-- PROBLEM DETAILS --
Print the lines that run from the line with "sin movimiento. Se" to the line with "pues define el", keeping both end lines, exactly as they appear in the entries below, and nothing else.

====

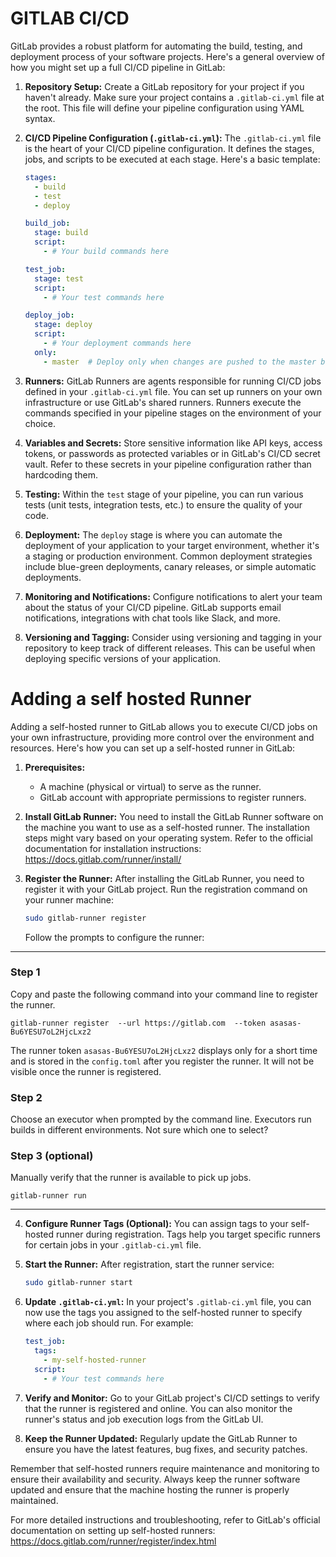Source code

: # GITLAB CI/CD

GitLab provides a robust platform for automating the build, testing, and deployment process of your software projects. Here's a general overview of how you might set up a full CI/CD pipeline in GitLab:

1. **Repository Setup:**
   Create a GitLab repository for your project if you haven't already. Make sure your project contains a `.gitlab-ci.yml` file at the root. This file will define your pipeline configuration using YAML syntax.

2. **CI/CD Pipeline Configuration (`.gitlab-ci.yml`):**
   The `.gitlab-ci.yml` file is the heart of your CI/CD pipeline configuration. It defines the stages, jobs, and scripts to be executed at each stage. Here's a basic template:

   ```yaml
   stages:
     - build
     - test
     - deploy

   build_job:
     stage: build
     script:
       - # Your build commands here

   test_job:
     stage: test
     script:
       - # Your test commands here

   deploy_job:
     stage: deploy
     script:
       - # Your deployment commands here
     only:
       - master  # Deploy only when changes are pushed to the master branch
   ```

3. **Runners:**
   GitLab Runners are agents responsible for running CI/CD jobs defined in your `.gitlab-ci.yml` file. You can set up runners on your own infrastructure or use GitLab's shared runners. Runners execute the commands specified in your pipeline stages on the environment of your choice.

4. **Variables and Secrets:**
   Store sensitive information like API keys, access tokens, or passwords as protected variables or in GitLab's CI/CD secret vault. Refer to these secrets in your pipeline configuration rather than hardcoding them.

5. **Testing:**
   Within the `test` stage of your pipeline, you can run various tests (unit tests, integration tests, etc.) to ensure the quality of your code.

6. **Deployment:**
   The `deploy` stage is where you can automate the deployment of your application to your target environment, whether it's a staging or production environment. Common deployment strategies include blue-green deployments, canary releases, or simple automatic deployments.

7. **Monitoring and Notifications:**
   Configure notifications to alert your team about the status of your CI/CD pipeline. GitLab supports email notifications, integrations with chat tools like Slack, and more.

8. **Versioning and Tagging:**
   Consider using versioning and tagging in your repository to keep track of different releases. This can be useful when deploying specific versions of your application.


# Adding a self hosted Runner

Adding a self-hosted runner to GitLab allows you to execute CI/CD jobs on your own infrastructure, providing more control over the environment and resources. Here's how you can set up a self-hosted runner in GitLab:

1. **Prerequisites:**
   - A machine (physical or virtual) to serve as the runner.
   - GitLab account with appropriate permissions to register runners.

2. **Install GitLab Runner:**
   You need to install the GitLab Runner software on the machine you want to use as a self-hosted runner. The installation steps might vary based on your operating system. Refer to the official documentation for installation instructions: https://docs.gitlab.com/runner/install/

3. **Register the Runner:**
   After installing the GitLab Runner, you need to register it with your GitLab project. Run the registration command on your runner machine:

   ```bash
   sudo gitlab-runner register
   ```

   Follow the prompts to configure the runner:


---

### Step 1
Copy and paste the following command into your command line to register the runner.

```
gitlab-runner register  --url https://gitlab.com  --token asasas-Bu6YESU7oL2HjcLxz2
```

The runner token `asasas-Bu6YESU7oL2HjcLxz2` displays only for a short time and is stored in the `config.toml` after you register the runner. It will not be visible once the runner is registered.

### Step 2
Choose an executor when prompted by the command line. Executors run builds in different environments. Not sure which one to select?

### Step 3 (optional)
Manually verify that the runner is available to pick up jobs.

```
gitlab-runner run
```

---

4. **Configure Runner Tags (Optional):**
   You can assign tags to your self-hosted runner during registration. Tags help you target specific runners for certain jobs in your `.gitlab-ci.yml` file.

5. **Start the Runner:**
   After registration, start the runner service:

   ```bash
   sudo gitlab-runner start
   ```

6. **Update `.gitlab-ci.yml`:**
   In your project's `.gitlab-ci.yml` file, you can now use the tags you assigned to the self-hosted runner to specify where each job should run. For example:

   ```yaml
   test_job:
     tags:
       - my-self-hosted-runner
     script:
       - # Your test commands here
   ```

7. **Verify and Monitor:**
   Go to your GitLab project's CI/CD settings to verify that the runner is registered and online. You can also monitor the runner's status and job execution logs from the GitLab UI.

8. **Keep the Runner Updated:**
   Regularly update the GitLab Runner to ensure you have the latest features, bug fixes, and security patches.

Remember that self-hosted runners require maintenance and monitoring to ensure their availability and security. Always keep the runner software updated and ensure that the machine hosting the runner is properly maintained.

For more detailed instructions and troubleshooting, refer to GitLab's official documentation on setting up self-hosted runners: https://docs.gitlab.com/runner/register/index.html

====

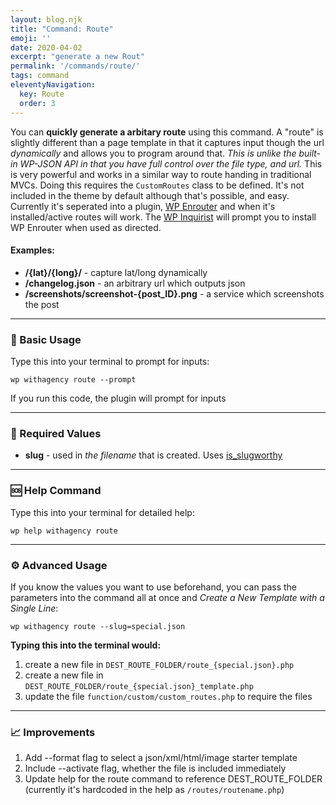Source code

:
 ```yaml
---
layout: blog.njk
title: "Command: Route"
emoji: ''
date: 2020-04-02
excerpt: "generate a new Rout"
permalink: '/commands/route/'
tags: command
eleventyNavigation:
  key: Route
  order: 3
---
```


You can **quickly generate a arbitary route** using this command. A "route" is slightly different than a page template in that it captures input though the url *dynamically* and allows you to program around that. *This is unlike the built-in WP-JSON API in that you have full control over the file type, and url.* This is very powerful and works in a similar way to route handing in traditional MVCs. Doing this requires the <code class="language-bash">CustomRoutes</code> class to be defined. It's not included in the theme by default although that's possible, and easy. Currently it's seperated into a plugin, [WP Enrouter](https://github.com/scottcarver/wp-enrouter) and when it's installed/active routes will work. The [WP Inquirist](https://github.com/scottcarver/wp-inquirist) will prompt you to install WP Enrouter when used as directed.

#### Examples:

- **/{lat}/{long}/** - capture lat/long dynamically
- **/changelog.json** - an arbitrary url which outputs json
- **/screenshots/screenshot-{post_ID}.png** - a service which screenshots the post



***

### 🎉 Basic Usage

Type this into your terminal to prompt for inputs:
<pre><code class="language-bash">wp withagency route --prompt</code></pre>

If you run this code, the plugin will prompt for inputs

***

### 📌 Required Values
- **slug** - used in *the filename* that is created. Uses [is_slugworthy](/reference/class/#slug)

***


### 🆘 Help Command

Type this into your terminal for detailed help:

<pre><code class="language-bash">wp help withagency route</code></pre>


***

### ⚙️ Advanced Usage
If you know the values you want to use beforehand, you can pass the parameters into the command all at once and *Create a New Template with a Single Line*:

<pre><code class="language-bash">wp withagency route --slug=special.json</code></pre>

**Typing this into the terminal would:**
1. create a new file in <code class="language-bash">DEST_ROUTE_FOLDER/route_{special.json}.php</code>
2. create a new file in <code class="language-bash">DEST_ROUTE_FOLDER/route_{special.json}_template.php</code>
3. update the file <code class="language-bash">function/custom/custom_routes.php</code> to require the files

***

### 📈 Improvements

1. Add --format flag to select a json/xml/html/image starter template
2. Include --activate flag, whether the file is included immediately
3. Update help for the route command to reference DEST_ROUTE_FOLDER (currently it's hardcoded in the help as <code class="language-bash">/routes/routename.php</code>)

====

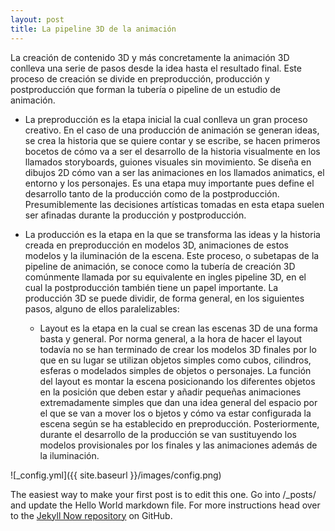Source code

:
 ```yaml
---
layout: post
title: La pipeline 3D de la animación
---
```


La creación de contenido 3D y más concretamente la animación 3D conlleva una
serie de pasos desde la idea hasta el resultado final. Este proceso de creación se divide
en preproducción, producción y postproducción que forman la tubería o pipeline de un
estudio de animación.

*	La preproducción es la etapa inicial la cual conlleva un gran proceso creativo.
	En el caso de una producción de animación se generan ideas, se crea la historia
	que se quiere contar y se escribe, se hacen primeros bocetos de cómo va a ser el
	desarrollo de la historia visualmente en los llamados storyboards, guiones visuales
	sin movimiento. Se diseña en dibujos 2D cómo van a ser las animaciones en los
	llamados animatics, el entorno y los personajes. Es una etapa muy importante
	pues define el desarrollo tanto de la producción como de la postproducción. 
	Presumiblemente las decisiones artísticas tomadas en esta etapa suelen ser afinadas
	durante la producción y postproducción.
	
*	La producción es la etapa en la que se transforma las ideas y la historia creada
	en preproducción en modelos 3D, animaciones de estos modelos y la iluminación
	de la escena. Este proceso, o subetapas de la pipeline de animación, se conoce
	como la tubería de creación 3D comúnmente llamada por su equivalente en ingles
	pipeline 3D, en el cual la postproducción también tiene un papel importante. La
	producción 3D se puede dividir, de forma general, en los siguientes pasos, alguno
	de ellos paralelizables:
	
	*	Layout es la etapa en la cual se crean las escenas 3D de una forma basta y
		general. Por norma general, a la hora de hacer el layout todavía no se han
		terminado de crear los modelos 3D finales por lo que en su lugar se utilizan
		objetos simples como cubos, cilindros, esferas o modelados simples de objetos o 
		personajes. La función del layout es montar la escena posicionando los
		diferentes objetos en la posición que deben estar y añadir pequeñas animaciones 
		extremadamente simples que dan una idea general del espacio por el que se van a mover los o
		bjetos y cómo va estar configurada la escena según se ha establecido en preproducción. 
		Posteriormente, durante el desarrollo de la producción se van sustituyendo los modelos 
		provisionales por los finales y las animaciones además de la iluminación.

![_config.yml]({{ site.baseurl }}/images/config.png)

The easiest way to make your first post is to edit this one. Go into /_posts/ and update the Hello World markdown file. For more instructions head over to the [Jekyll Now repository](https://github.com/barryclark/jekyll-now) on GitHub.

====

-- OUTPUT OF THE TASK --
	sin movimiento. Se diseña en dibujos 2D cómo van a ser las animaciones en los
	llamados animatics, el entorno y los personajes. Es una etapa muy importante
	pues define el desarrollo tanto de la producción como de la postproducción. 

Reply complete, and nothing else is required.